**WHAT IS REQUIRED**
Output all entries precisely.

Stored data entries:
——

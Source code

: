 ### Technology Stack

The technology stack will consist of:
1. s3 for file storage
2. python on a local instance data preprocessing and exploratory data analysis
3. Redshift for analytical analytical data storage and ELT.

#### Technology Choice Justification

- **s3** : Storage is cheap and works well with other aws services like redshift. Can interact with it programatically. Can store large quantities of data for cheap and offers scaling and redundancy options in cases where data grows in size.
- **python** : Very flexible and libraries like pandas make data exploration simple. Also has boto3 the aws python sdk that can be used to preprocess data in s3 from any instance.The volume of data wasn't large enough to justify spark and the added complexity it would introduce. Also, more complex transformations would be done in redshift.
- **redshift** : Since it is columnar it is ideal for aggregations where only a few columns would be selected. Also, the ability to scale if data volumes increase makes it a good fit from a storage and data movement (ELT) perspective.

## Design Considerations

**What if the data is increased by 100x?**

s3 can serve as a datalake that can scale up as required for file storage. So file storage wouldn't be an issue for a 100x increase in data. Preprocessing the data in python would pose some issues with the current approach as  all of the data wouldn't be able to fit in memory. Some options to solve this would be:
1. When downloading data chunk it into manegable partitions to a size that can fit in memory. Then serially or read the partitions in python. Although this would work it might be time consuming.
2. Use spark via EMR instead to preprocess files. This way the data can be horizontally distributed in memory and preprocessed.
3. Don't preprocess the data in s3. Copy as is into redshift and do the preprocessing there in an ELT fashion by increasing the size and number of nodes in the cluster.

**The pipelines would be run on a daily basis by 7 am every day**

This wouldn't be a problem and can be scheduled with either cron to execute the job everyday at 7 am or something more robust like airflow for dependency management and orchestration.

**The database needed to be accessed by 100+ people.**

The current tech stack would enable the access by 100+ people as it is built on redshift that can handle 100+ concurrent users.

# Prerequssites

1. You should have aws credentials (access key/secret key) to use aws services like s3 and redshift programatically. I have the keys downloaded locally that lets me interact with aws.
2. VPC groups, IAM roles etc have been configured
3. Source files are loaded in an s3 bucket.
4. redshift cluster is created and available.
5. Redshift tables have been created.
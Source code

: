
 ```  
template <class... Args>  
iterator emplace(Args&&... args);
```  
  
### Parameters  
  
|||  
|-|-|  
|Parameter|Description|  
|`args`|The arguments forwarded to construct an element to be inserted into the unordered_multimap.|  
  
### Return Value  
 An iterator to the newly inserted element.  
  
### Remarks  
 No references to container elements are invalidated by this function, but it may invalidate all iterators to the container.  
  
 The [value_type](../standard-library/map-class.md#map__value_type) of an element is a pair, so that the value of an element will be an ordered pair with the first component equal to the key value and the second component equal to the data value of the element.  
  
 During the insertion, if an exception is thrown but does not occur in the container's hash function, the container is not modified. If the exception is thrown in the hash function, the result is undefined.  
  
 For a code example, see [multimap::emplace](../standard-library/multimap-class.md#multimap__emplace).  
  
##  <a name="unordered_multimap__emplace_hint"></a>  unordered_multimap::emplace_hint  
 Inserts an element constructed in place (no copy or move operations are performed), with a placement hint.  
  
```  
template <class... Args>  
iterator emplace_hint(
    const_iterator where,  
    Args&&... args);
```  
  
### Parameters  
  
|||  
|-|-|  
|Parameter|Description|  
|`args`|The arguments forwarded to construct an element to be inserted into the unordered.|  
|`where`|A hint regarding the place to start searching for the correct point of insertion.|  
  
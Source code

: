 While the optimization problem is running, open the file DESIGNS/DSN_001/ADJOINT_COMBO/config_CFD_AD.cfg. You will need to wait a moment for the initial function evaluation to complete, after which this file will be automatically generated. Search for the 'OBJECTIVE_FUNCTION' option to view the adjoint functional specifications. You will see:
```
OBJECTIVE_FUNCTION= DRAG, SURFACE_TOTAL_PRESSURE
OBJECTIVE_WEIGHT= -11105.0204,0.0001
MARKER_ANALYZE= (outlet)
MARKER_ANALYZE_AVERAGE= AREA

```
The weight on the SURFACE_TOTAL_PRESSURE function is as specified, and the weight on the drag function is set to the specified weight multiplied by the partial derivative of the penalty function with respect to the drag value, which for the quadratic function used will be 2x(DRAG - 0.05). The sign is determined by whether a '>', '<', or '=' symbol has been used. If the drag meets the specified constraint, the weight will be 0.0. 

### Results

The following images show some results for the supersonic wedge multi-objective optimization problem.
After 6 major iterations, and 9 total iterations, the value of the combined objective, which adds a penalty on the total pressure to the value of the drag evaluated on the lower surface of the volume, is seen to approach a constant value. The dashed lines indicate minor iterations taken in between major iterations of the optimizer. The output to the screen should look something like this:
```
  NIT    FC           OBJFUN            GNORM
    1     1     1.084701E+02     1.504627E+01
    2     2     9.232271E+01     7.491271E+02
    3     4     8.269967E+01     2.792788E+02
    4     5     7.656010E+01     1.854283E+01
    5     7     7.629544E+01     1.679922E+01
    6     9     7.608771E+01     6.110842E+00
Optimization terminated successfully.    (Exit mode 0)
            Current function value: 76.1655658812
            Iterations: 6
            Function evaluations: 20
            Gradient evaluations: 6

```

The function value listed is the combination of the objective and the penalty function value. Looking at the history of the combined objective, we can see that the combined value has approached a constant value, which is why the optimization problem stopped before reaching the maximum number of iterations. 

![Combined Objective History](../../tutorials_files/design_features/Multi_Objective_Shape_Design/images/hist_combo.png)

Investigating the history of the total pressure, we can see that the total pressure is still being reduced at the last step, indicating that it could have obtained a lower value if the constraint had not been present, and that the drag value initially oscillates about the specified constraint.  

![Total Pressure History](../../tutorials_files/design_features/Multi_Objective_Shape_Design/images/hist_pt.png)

——

**FINISHED TASK**
Source code

: ### Technology Stack

The technology stack will consist of:
1. s3 for file storage
2. python on a local instance data preprocessing and exploratory data analysis
3. Redshift for analytical analytical data storage and ELT.

#### Technology Choice Justification

- **s3** : Storage is cheap and works well with other aws services like redshift. Can interact with it programatically. Can store large quantities of data for cheap and offers scaling and redundancy options in cases where data grows in size.
- **python** : Very flexible and libraries like pandas make data exploration simple. Also has boto3 the aws python sdk that can be used to preprocess data in s3 from any instance.The volume of data wasn't large enough to justify spark and the added complexity it would introduce. Also, more complex transformations would be done in redshift.
- **redshift** : Since it is columnar it is ideal for aggregations where only a few columns would be selected. Also, the ability to scale if data volumes increase makes it a good fit from a storage and data movement (ELT) perspective.

## Design Considerations

**What if the data is increased by 100x?**

s3 can serve as a datalake that can scale up as required for file storage. So file storage wouldn't be an issue for a 100x increase in data. Preprocessing the data in python would pose some issues with the current approach as  all of the data wouldn't be able to fit in memory. Some options to solve this would be:
1. When downloading data chunk it into manegable partitions to a size that can fit in memory. Then serially or read the partitions in python. Although this would work it might be time consuming.
2. Use spark via EMR instead to preprocess files. This way the data can be horizontally distributed in memory and preprocessed.
3. Don't preprocess the data in s3. Copy as is into redshift and do the preprocessing there in an ELT fashion by increasing the size and number of nodes in the cluster.

**The pipelines would be run on a daily basis by 7 am every day**

This wouldn't be a problem and can be scheduled with either cron to execute the job everyday at 7 am or something more robust like airflow for dependency management and orchestration.

**The database needed to be accessed by 100+ people.**

The current tech stack would enable the access by 100+ people as it is built on redshift that can handle 100+ concurrent users.

# Prerequssites

1. You should have aws credentials (access key/secret key) to use aws services like s3 and redshift programatically. I have the keys downloaded locally that lets me interact with aws.
2. VPC groups, IAM roles etc have been configured
3. Source files are loaded in an s3 bucket.
4. redshift cluster is created and available.
5. Redshift tables have been created.
Source code

:
 ```  
template <class... Args>  
iterator emplace(Args&&... args);
```  
  
### Parameters  
  
|||  
|-|-|  
|Parameter|Description|  
|`args`|The arguments forwarded to construct an element to be inserted into the unordered_multimap.|  
  
### Return Value  
 An iterator to the newly inserted element.  
  
### Remarks  
 No references to container elements are invalidated by this function, but it may invalidate all iterators to the container.  
  
 The [value_type](../standard-library/map-class.md#map__value_type) of an element is a pair, so that the value of an element will be an ordered pair with the first component equal to the key value and the second component equal to the data value of the element.  
  
 During the insertion, if an exception is thrown but does not occur in the container's hash function, the container is not modified. If the exception is thrown in the hash function, the result is undefined.  
  
 For a code example, see [multimap::emplace](../standard-library/multimap-class.md#multimap__emplace).  
  
##  <a name="unordered_multimap__emplace_hint"></a>  unordered_multimap::emplace_hint  
 Inserts an element constructed in place (no copy or move operations are performed), with a placement hint.  
  
```  
template <class... Args>  
iterator emplace_hint(
    const_iterator where,  
    Args&&... args);
```  
  
### Parameters  
  
|||  
|-|-|  
|Parameter|Description|  
|`args`|The arguments forwarded to construct an element to be inserted into the unordered.|  
|`where`|A hint regarding the place to start searching for the correct point of insertion.|  
  
Source code

: While the optimization problem is running, open the file DESIGNS/DSN_001/ADJOINT_COMBO/config_CFD_AD.cfg. You will need to wait a moment for the initial function evaluation to complete, after which this file will be automatically generated. Search for the 'OBJECTIVE_FUNCTION' option to view the adjoint functional specifications. You will see:
```
OBJECTIVE_FUNCTION= DRAG, SURFACE_TOTAL_PRESSURE
OBJECTIVE_WEIGHT= -11105.0204,0.0001
MARKER_ANALYZE= (outlet)
MARKER_ANALYZE_AVERAGE= AREA

```
The weight on the SURFACE_TOTAL_PRESSURE function is as specified, and the weight on the drag function is set to the specified weight multiplied by the partial derivative of the penalty function with respect to the drag value, which for the quadratic function used will be 2x(DRAG - 0.05). The sign is determined by whether a '>', '<', or '=' symbol has been used. If the drag meets the specified constraint, the weight will be 0.0. 

### Results

The following images show some results for the supersonic wedge multi-objective optimization problem.
After 6 major iterations, and 9 total iterations, the value of the combined objective, which adds a penalty on the total pressure to the value of the drag evaluated on the lower surface of the volume, is seen to approach a constant value. The dashed lines indicate minor iterations taken in between major iterations of the optimizer. The output to the screen should look something like this:
```
  NIT    FC           OBJFUN            GNORM
    1     1     1.084701E+02     1.504627E+01
    2     2     9.232271E+01     7.491271E+02
    3     4     8.269967E+01     2.792788E+02
    4     5     7.656010E+01     1.854283E+01
    5     7     7.629544E+01     1.679922E+01
    6     9     7.608771E+01     6.110842E+00
Optimization terminated successfully.    (Exit mode 0)
            Current function value: 76.1655658812
            Iterations: 6
            Function evaluations: 20
            Gradient evaluations: 6

```

The function value listed is the combination of the objective and the penalty function value. Looking at the history of the combined objective, we can see that the combined value has approached a constant value, which is why the optimization problem stopped before reaching the maximum number of iterations. 

![Combined Objective History](../../tutorials_files/design_features/Multi_Objective_Shape_Design/images/hist_combo.png)

Investigating the history of the total pressure, we can see that the total pressure is still being reduced at the last step, indicating that it could have obtained a lower value if the constraint had not been present, and that the drag value initially oscillates about the specified constraint.  

![Total Pressure History](../../tutorials_files/design_features/Multi_Objective_Shape_Design/images/hist_pt.png)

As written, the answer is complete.